* [Aim of the task] Only a number is wanted: how many lines in the records below contain "begin"?

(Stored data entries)
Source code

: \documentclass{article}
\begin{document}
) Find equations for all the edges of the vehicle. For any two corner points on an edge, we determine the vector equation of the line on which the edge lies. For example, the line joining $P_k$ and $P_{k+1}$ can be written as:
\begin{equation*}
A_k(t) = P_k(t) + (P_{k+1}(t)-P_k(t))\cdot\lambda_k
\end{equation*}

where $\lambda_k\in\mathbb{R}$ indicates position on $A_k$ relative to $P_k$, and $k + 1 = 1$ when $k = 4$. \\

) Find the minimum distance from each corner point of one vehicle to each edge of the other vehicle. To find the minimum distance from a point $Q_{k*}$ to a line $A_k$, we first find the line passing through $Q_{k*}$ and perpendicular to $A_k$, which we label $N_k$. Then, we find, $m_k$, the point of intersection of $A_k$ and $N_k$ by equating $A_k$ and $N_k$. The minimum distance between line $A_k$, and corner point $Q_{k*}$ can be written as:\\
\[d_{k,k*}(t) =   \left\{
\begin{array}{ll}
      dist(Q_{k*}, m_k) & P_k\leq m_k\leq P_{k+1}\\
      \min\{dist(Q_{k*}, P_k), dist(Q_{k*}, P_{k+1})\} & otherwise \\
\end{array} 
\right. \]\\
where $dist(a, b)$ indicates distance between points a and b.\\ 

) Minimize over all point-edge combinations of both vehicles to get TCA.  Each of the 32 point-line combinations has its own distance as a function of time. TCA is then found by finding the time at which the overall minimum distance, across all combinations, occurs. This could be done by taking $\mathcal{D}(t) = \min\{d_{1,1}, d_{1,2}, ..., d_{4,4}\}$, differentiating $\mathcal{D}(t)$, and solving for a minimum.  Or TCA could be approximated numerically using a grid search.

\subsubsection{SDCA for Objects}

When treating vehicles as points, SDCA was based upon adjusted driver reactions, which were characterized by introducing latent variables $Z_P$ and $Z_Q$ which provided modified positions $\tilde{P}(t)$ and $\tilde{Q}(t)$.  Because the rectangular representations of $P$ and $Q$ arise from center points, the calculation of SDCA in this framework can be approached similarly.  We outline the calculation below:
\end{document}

* [The answer] 3